Got to get out of my head. I’m so deep into my own head sometimes that I’m mentally wringing my hands and vascillating wildly between enormous ego trip and feeling overwhelmed and out of my depth.
It’s an idea. A seedling, planted. It’s just out there and all eyes are on me and I’ve got two competing stories. Which one will I listen to?
So I get all flustered and say something dumb because I’m trying to be profound and worthy instead of just listening and taking it in. I say I’m selfish because cheering others on is how I can lift myself up.. and I regret it immediately. I’m so deep into my own head and I’m trying to play chess with my thoughts and words when noone else is playing chess. It’s dishonest.
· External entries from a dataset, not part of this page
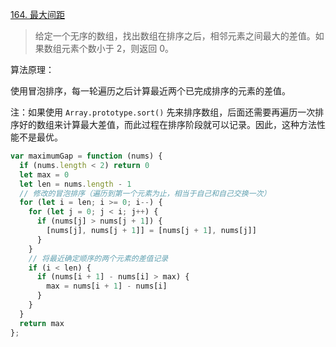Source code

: [164. 最大间距](https://leetcode-cn.com/problems/maximum-gap/)

> 给定一个无序的数组，找出数组在排序之后，相邻元素之间最大的差值。如果数组元素个数小于 2，则返回 0。

算法原理：

使用冒泡排序，每一轮遍历之后计算最近两个已完成排序的元素的差值。

注：如果使用 `Array.prototype.sort()` 先来排序数组，后面还需要再遍历一次排序好的数组来计算最大差值，而此过程在排序阶段就可以记录。因此，这种方法性能不是最优。

```js
var maximumGap = function (nums) {
  if (nums.length < 2) return 0
  let max = 0
  let len = nums.length - 1
  // 修改的冒泡排序（遍历到第一个元素为止，相当于自己和自己交换一次）
  for (let i = len; i >= 0; i--) {
    for (let j = 0; j < i; j++) {
      if (nums[j] > nums[j + 1]) {
        [nums[j], nums[j + 1]] = [nums[j + 1], nums[j]]
      }
    }
    // 将最近确定顺序的两个元素的差值记录
    if (i < len) {
      if (nums[i + 1] - nums[i] > max) {
        max = nums[i + 1] - nums[i]
      }
    }
  }
  return max
};
```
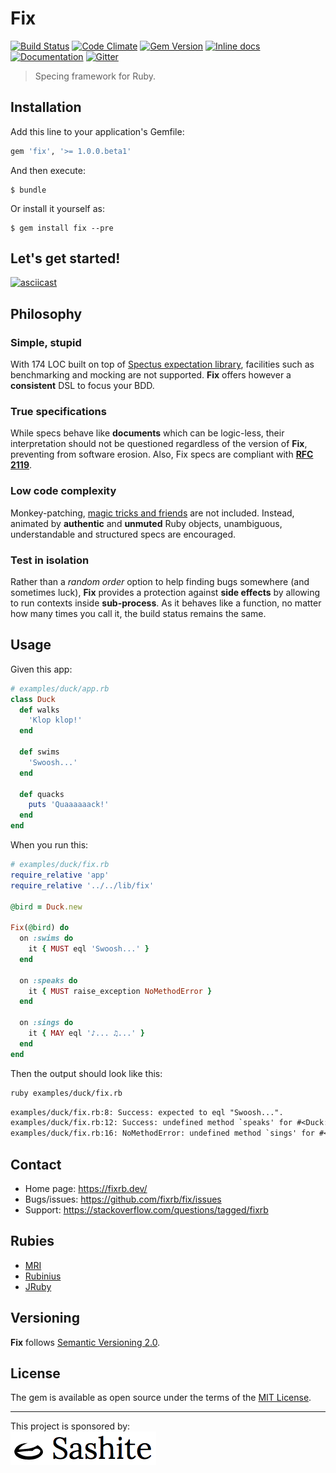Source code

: # Fix

[![Build Status](https://api.travis-ci.org/fixrb/fix.svg?branch=master)][travis]
[![Code Climate](https://codeclimate.com/github/fixrb/fix/badges/gpa.svg)][codeclimate]
[![Gem Version](https://badge.fury.io/rb/fix.svg)][gem]
[![Inline docs](https://inch-ci.org/github/fixrb/fix.svg?branch=master)][inchpages]
[![Documentation](https://img.shields.io/:yard-docs-38c800.svg)][rubydoc]
[![Gitter](https://badges.gitter.im/Join%20Chat.svg)][gitter]

> Specing framework for Ruby.

## Installation

Add this line to your application's Gemfile:

```ruby
gem 'fix', '>= 1.0.0.beta1'
```

And then execute:

    $ bundle

Or install it yourself as:

    $ gem install fix --pre

## Let's get started!

[![asciicast](https://asciinema.org/a/29098.png)](https://asciinema.org/a/29098)

## Philosophy

### Simple, stupid

With 174 LOC built on top of [Spectus expectation library](https://github.com/fixrb/spectus), facilities such as benchmarking and mocking are not supported.  __Fix__ offers however a **consistent** DSL to focus your BDD.

### True specifications

While specs behave like **documents** which can be logic-less, their interpretation should not be questioned regardless of the version of __Fix__, preventing from software erosion.  Also, Fix specs are compliant with **[RFC 2119](http://tools.ietf.org/html/rfc2119)**.

### Low code complexity

Monkey-patching, [magic tricks and friends](http://blog.arkency.com/2013/06/are-we-abusing-at-exit/) are not included.  Instead, animated by **authentic** and **unmuted** Ruby objects, unambiguous, understandable and structured specs are encouraged.

### Test in isolation

Rather than a _random order_ option to help finding bugs somewhere (and sometimes luck), __Fix__ provides a protection against **side effects** by allowing to run contexts inside **sub-process**.  As it behaves like a function, no matter how many times you call it, the build status remains the same.

## Usage

Given this app:

```ruby
# examples/duck/app.rb
class Duck
  def walks
    'Klop klop!'
  end

  def swims
    'Swoosh...'
  end

  def quacks
    puts 'Quaaaaaack!'
  end
end
```

When you run this:

```ruby
# examples/duck/fix.rb
require_relative 'app'
require_relative '../../lib/fix'

@bird = Duck.new

Fix(@bird) do
  on :swims do
    it { MUST eql 'Swoosh...' }
  end

  on :speaks do
    it { MUST raise_exception NoMethodError }
  end

  on :sings do
    it { MAY eql '♪... ♫...' }
  end
end
```

Then the output should look like this:

```sh
ruby examples/duck/fix.rb
```

```txt
examples/duck/fix.rb:8: Success: expected to eql "Swoosh...".
examples/duck/fix.rb:12: Success: undefined method `speaks' for #<Duck:0x00007fe3be868ea0>.
examples/duck/fix.rb:16: NoMethodError: undefined method `sings' for #<Duck:0x00007fe3be868ea0>.
```

## Contact

* Home page: https://fixrb.dev/
* Bugs/issues: https://github.com/fixrb/fix/issues
* Support: https://stackoverflow.com/questions/tagged/fixrb

## Rubies

* [MRI](https://www.ruby-lang.org/)
* [Rubinius](https://rubinius.com/)
* [JRuby](https://www.jruby.org/)

## Versioning

__Fix__ follows [Semantic Versioning 2.0](http://semver.org/).

## License

The gem is available as open source under the terms of the [MIT License](https://opensource.org/licenses/MIT).

***

<p>
  This project is sponsored by:<br />
  <a href="https://sashite.com/"><img
    src="https://github.com/fixrb/fix/raw/master/img/sashite.png"
    alt="Sashite" /></a>
</p>

[travis]: https://travis-ci.org/fixrb/fix
[codeclimate]: https://codeclimate.com/github/fixrb/fix
[gem]: https://rubygems.org/gems/fix
[inchpages]: http://inch-ci.org/github/fixrb/fix
[rubydoc]: http://rubydoc.info/gems/fix/frames
[gitter]: https://gitter.im/fixrb/fix?utm_source=badge&utm_medium=badge&utm_campaign=pr-badge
Truth is, I’m feeling like a fraud. That’s the story I’m telling myself. I’m a fraud and I have everyone fooled. I’m not worth all this good stuff. That’s what I hear myself saying..to myself. I’m surrounded by such good sweet people, strong capable and successful people and then there’s me; the joke. Not because I struggle with the workouts – I do – but because my heart isn’t as pure as they seem to think and I’m not quite as good as they want to assume. And their hearts are so kind and bursting and full of goodness..
That’s one story.
The other is that I am that good, and getting better. That I’m better than I think I am and I’m actually kinder and more loving, more capable than even you think I am. I’m all me and that’s who I am. When I’m giving my reasons for doing something or wanting to do something, I don’t have to be afraid and be ‘measured’ in my responses – I don’t have to massage the message! I can just speak out of my heart and trust that what comes out is going to be true and good and wholesome and loving and kind.
So that’s my challenge – to listen to my wizard and only my wizard and to be challenged and not be deterred. Because, here it is.. if it didn’t challenge me, it wouldn’t change me.